Highest Rated Comments


nlpster3 karma

There has been a lot of interest in work on structured data (eg lab tests, clinical codes, patient meta-data), lots of progress on imaging data, but comparatively little work & progress on medical free text. Given so much information is is stored in free text, why do you think this is, and is it a problem for advancing clinical ML?

nlpster3 karma

I hear you on the awful data! In addition to your points, it turns out that quite a few clinicians can't type or spell either (under time pressure).

My concerns about the automated free text analysis lagging behind is motivated from an epidemiological perspective. There is a growing body of evidence that clinical retrospective studies are going to be a bit 'iffy', if they don't use the clinical notes [1] inter alia.

Some highlights taken from [1] :

  • Diagnostic codes are not always applied at the time of diagnosis (Tate et al 2011), 22% of patients have a free text diagnosis before a coded diagnosis
  • Some diagnoses are uncoded, and the diagnosis is only recorded in free text (11% in Bogon at al 2013)
  • Prescription codes underestimate the duration of long-term therapeutics usage when compared with free text notes in 6 / 28 patients, further patients had been prescribed but there was no prescription record (Close et al 2014)
  • Suicide was not recorded as the reason for death in 74% of evaluated cases (Thomas et al 2013), free text matched on 11%, reducing this to 63%.

The problem is, that manually reading these notes to extract the information is very time consuming for researchers. This task, if it could be automated, would be a real win for epidemiology. And yes, it's extremely hard...

[1] Price, Sarah Jane 2016What Are We Missing by Ignoring Text Records in the Clinical Practice Research Datalink?
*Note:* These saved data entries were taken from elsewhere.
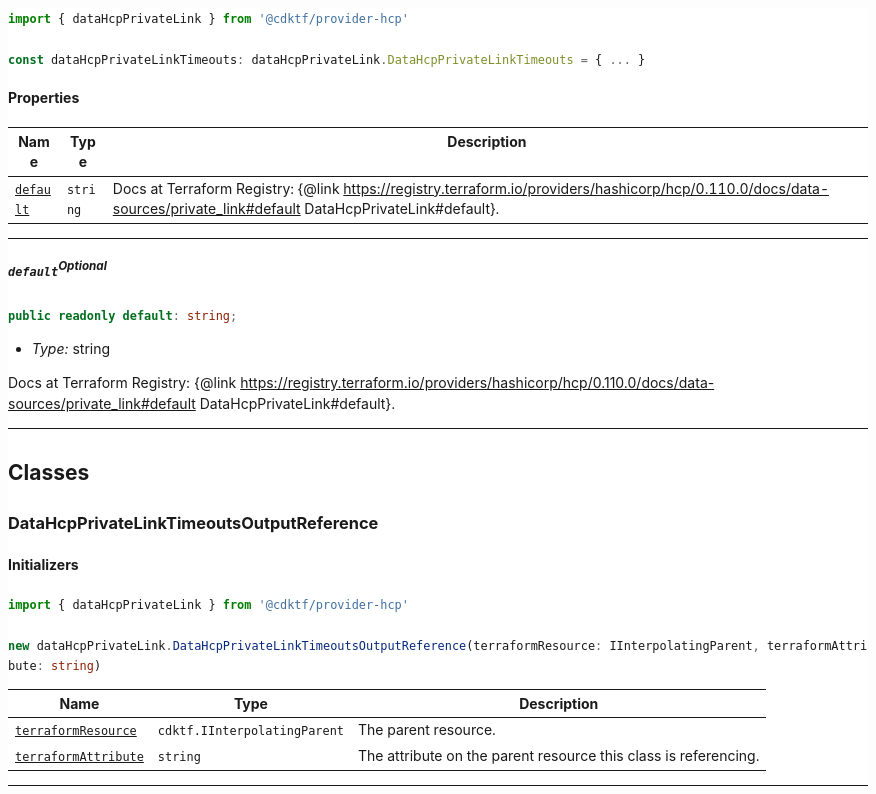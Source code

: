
 ```typescript
import { dataHcpPrivateLink } from '@cdktf/provider-hcp'

const dataHcpPrivateLinkTimeouts: dataHcpPrivateLink.DataHcpPrivateLinkTimeouts = { ... }
```

#### Properties <a name="Properties" id="Properties"></a>

| **Name** | **Type** | **Description** |
| --- | --- | --- |
| <code><a href="#@cdktf/provider-hcp.dataHcpPrivateLink.DataHcpPrivateLinkTimeouts.property.default">default</a></code> | <code>string</code> | Docs at Terraform Registry: {@link https://registry.terraform.io/providers/hashicorp/hcp/0.110.0/docs/data-sources/private_link#default DataHcpPrivateLink#default}. |

---

##### `default`<sup>Optional</sup> <a name="default" id="@cdktf/provider-hcp.dataHcpPrivateLink.DataHcpPrivateLinkTimeouts.property.default"></a>

```typescript
public readonly default: string;
```

- *Type:* string

Docs at Terraform Registry: {@link https://registry.terraform.io/providers/hashicorp/hcp/0.110.0/docs/data-sources/private_link#default DataHcpPrivateLink#default}.

---

## Classes <a name="Classes" id="Classes"></a>

### DataHcpPrivateLinkTimeoutsOutputReference <a name="DataHcpPrivateLinkTimeoutsOutputReference" id="@cdktf/provider-hcp.dataHcpPrivateLink.DataHcpPrivateLinkTimeoutsOutputReference"></a>

#### Initializers <a name="Initializers" id="@cdktf/provider-hcp.dataHcpPrivateLink.DataHcpPrivateLinkTimeoutsOutputReference.Initializer"></a>

```typescript
import { dataHcpPrivateLink } from '@cdktf/provider-hcp'

new dataHcpPrivateLink.DataHcpPrivateLinkTimeoutsOutputReference(terraformResource: IInterpolatingParent, terraformAttribute: string)
```

| **Name** | **Type** | **Description** |
| --- | --- | --- |
| <code><a href="#@cdktf/provider-hcp.dataHcpPrivateLink.DataHcpPrivateLinkTimeoutsOutputReference.Initializer.parameter.terraformResource">terraformResource</a></code> | <code>cdktf.IInterpolatingParent</code> | The parent resource. |
| <code><a href="#@cdktf/provider-hcp.dataHcpPrivateLink.DataHcpPrivateLinkTimeoutsOutputReference.Initializer.parameter.terraformAttribute">terraformAttribute</a></code> | <code>string</code> | The attribute on the parent resource this class is referencing. |

---

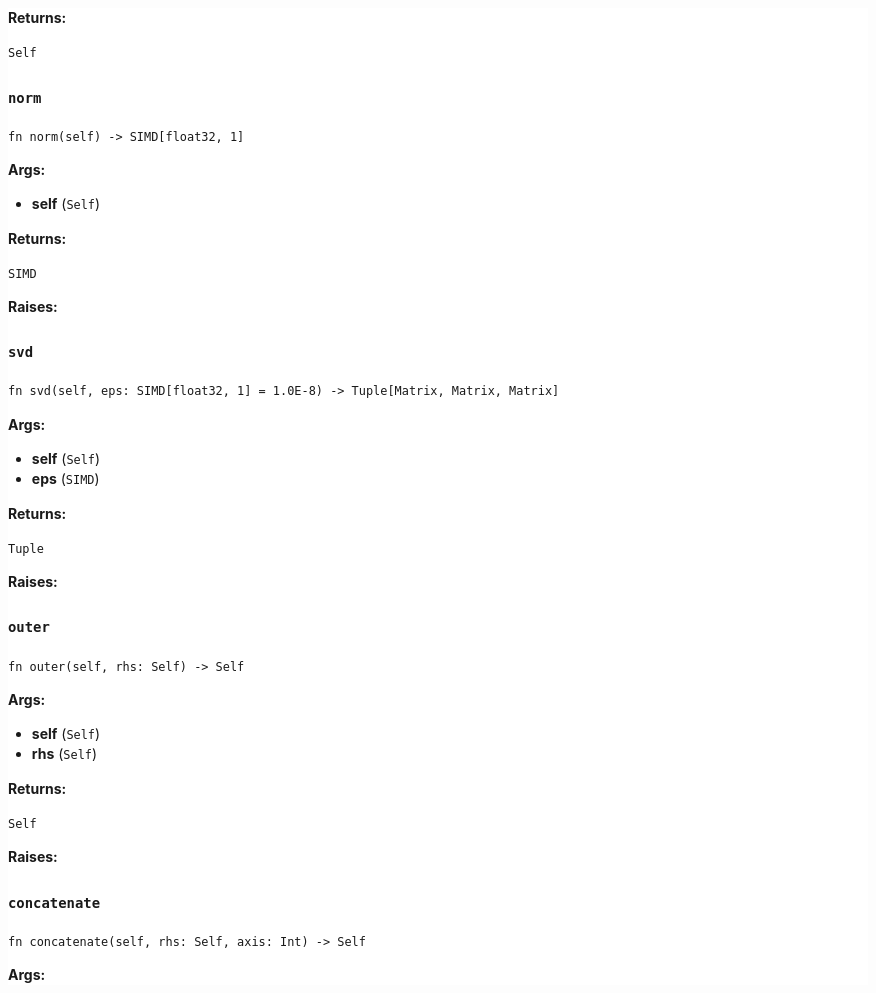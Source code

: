 **Returns:**

`Self`

### `norm`

```mojo
fn norm(self) -> SIMD[float32, 1]
```

**Args:**

- **self** (`Self`)

**Returns:**

`SIMD`

**Raises:**

### `svd`

```mojo
fn svd(self, eps: SIMD[float32, 1] = 1.0E-8) -> Tuple[Matrix, Matrix, Matrix]
```

**Args:**

- **self** (`Self`)
- **eps** (`SIMD`)

**Returns:**

`Tuple`

**Raises:**

### `outer`

```mojo
fn outer(self, rhs: Self) -> Self
```

**Args:**

- **self** (`Self`)
- **rhs** (`Self`)

**Returns:**

`Self`

**Raises:**

### `concatenate`

```mojo
fn concatenate(self, rhs: Self, axis: Int) -> Self
```

**Args:**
Using Three Symptoms of Cancer as Examples to Estimate the Extent of Data in Text Format That Is Hidden to Research. https://ore.exeter.ac.uk/repository/handle/10871/21692

edit : list formatting

nlpster2 karma

Thanks! I will have a listen to that, it looks really interesting. I think the correct link is here

Totally agree about healthcare dynamics. Deciding what a ground-truth is going to be for a project is critical and it's not something that you can decide before you explore the data. A lot of people are put off because they don't get a clean dataset to run some stats to test a hypothesis on, but I find handling the noise is where the fun is!